Collected data:
◆ ◆ ◆ ◆
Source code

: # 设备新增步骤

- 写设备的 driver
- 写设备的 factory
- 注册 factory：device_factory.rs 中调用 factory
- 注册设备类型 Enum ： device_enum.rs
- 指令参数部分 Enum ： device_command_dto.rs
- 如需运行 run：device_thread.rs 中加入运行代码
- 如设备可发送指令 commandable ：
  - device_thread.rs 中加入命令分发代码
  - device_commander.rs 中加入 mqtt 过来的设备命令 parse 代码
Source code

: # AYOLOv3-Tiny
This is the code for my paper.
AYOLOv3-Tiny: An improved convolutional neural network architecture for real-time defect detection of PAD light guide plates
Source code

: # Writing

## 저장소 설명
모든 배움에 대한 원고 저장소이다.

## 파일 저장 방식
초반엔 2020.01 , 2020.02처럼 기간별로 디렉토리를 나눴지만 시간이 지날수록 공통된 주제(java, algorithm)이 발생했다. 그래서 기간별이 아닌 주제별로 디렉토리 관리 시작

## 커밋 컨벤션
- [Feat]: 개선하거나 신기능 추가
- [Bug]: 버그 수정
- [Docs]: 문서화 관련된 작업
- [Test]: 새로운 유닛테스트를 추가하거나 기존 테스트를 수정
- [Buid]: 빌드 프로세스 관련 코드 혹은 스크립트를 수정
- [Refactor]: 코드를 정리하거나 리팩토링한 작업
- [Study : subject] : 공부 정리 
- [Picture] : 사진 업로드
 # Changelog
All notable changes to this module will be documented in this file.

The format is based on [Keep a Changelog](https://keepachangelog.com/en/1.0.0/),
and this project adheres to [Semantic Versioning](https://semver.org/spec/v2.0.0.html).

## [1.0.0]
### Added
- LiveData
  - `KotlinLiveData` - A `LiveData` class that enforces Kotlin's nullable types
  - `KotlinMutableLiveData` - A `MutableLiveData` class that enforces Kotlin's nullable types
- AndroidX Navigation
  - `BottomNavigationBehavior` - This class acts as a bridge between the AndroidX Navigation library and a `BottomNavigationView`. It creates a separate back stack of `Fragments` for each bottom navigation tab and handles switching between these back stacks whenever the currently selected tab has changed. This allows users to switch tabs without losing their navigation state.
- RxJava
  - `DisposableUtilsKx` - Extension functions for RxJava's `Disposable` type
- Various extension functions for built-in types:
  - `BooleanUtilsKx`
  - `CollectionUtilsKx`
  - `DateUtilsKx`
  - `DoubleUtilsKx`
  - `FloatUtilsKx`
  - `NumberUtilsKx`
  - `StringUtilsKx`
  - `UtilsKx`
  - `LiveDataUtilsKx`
◆ ◆ ◆ ◆
What to produce: Could you set down, word for word, only the lines above from the line with "This is the code for my paper." to the line with "- [Test]: 새로운 유닛테스트를 추가하거나 기존 테스트를 수정", including both?

Solution for this task:
This is the code for my paper.
AYOLOv3-Tiny: An improved convolutional neural network architecture for real-time defect detection of PAD light guide plates
Source code

: # Writing

## 저장소 설명
모든 배움에 대한 원고 저장소이다.

## 파일 저장 방식
초반엔 2020.01 , 2020.02처럼 기간별로 디렉토리를 나눴지만 시간이 지날수록 공통된 주제(java, algorithm)이 발생했다. 그래서 기간별이 아닌 주제별로 디렉토리 관리 시작

## 커밋 컨벤션
- [Feat]: 개선하거나 신기능 추가
- [Bug]: 버그 수정
- [Docs]: 문서화 관련된 작업
- [Test]: 새로운 유닛테스트를 추가하거나 기존 테스트를 수정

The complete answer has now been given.